Brain volume studies indicate whether brain damage has resulted in the shrinkage in the size of the brain and/or substructures of the brain. Damage to important structures like the hippocampus (the brain’s save button) can now be measured. If the hippocampus is shrinking, might be a good time to stop playing.

Another area which can be measured today is abnormal hormonal levels. Long term exposure to concussion can result in damage to the bodies hormonal system (endocrine system), particularly to structures such as the pituitary gland. MRI may show atrophy there and hormonal tests can also indicate pathology.

Pituitary gland damaged by trauma

The lighter spot in the center of this image is a cavity where the pituitary gland is supposed to be. Most of this pituitary gland was lost as a result of a mild traumatic brain injury.

The other approach to making return versus retire decisions, is to think of the decision in terms of reserves. Our brain’s are believed to develop with certain reserve capacity. Some of that reserve capacity is lost as we age. More is lost by traumatic events, disease, heart problems, drugs or alcohol use. Under this theory, if the amount of the loss of reserves is above the line, then perhaps there will be no disability. If the amount of reserves goes below the line, then disability will begin to show up. Think of it like you might the 53 man roster in football. A team can play with 50 players, but if the loss drops to something below 40, it might become challenging to field a team. If like the brain, there is no way to add or sign new players, if you keep having injuries, at some point there are not enough players to compete.

Demonstrated here is the concept of decreasing capacity to absorb neuron loss as an individual ages.

Demonstrated here is the concept of decreasing capacity to absorb neuron loss as an individual ages.

Age. As shown here, the older a person, the fewer reserves available. But age is more than just a matter of diminishing reserves. Age is also important because as a person approaches the age of 40, the ability of the brain to recover through a process called neuroplasticity is diminished. It is believed that neuroplasticity is closing connected to the growth hormone in the brain. The brain’s production of growth hormone drops off dramatically at age 40. The closer an athlete is to 40 when injured, the less likelihood that the brain can recover from the effects of a concussion.
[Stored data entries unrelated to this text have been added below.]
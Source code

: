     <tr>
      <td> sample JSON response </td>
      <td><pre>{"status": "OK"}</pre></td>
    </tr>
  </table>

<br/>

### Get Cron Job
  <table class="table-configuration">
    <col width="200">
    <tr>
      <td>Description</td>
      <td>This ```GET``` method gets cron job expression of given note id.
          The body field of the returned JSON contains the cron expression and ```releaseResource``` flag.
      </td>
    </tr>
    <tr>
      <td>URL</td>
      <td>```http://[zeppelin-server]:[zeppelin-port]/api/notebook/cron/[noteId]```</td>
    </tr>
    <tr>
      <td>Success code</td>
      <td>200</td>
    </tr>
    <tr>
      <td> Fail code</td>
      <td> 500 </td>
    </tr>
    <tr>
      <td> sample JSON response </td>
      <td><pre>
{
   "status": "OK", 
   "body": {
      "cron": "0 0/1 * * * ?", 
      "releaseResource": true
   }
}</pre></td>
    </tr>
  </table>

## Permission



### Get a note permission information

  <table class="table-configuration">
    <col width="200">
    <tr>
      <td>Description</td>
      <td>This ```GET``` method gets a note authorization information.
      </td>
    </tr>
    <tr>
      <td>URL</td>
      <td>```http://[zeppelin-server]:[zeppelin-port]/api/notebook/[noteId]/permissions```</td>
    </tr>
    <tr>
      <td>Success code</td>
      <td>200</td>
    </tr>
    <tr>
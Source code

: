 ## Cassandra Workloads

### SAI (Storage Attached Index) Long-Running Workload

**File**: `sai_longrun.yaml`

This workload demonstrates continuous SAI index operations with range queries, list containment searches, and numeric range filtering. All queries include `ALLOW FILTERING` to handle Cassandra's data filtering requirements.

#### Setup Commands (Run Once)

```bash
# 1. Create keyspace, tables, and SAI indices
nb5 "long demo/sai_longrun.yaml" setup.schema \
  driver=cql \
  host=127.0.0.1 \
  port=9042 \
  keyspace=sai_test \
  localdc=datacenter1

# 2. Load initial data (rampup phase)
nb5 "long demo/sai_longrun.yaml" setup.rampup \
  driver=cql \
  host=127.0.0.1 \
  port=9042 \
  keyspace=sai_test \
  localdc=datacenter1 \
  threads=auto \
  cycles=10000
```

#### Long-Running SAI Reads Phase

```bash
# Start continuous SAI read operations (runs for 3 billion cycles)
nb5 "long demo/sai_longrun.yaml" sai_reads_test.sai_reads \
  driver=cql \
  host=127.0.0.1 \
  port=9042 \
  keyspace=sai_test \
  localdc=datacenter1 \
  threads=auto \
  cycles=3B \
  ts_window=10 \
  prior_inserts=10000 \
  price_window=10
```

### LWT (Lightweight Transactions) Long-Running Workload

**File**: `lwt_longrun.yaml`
No athlete wants to ever admit his or her vulnerability. No athlete wants to be forced to retire, or even miss a substantial period of time due to a concussion. Yet, while an athletic person may recover quickly from the first concussion, each successive concussion likely makes the recovery more complicated, and the potential for long term deficits more likely. While we cannot eliminate the risks of concussion in football, we can limit the disability resulting therefrom if we make sure the vulnerable minds don’t continue to be exposed.